High temperatures caused by internal heating and non-radiative recombination, reaching 150 C, cause the epoxy composition to turn yellow, which changes the output optical power or the color of the emitted light. If the refractive index of the sealant does not match the refractive index of the semiconductor material, the induced light remains in the semiconductor, resulting in an additional source of heat. Overheating of the epoxy composition may cause a break or separation of the electrode lead and a decrease in the strength of the connection between the crystal and the substrate.
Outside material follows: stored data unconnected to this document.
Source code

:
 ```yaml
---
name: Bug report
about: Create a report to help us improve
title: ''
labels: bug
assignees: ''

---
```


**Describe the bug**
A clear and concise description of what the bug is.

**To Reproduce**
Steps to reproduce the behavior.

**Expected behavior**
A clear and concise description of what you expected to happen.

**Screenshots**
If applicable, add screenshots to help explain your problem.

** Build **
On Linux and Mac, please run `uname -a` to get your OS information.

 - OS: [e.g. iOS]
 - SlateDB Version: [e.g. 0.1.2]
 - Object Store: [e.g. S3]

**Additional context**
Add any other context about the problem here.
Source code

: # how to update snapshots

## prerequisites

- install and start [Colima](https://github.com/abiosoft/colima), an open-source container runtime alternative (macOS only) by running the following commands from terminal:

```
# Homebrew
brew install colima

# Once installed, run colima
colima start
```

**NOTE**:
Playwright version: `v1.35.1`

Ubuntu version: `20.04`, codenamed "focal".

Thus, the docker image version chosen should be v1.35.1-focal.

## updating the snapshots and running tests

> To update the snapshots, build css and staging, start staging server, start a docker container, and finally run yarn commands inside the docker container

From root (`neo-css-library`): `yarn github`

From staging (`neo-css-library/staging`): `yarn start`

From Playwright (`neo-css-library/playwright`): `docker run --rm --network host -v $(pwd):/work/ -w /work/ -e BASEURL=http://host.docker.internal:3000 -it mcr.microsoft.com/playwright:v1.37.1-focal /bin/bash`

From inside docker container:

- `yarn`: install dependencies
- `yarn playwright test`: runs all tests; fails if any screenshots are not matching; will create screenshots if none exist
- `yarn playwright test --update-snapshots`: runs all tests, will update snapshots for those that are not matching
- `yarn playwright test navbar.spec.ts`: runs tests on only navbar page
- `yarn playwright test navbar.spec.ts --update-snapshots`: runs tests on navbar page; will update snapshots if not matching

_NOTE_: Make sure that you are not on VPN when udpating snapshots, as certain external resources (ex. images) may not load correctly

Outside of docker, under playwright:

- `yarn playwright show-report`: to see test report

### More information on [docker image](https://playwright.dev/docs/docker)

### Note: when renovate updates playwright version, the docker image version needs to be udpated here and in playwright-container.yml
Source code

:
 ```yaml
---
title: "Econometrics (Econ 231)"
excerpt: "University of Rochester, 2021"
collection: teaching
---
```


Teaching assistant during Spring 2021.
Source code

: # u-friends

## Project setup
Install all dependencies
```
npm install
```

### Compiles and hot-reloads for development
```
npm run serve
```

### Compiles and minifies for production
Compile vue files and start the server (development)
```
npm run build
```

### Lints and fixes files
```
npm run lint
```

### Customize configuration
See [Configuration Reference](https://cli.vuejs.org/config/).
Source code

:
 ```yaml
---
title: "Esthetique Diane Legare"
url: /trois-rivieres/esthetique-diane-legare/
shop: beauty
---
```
These problems, in turn, can lead to delamination of the crystal and the epoxy composition.

 

Mechanical stresses caused by lead conductors are another reason why a break may occur in the device. Failure to apply the correct pressure, position, and direction during soldering can result in mechanical stress at normal operating temperatures and bending of the leads dangerously close to the LED die.

Most white LEDs use yellow or red/green phosphors, which are susceptible to thermal degradation. When designers mix two or more different phosphors, the components must have comparable lifetimes and degradation patterns to ensure color saturation. The color temperature and color purity of the phosphor also degrade over time.